# Provided entries
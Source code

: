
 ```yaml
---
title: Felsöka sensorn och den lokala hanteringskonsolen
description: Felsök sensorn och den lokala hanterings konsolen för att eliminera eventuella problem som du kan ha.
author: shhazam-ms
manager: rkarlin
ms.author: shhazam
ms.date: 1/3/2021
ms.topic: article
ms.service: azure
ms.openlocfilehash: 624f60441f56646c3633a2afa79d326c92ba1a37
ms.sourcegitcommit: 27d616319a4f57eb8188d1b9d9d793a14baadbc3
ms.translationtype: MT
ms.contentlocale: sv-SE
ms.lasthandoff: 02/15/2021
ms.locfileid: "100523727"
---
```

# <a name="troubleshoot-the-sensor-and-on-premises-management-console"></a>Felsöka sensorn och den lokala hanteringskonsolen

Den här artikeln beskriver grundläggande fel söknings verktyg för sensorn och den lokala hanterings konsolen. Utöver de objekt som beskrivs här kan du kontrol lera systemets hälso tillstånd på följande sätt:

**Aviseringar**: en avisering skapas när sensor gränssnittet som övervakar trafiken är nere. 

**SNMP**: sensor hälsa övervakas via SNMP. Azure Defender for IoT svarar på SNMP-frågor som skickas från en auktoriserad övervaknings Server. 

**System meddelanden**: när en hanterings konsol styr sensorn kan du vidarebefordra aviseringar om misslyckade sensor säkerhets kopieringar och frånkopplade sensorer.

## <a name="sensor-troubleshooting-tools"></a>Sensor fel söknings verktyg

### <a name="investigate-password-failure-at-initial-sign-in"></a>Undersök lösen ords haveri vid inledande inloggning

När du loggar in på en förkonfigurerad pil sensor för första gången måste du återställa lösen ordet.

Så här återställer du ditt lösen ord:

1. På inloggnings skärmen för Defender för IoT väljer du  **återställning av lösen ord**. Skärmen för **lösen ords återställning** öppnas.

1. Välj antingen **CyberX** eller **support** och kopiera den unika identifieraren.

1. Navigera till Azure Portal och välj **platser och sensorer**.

# Problem description
In the answer, restate word for word each line from the one with "1. Välj antingen" through the end of the material above.

# Response to the exercise
1. Välj antingen **CyberX** eller **support** och kopiera den unika identifieraren.

1. Navigera till Azure Portal och välj **platser och sensorer**.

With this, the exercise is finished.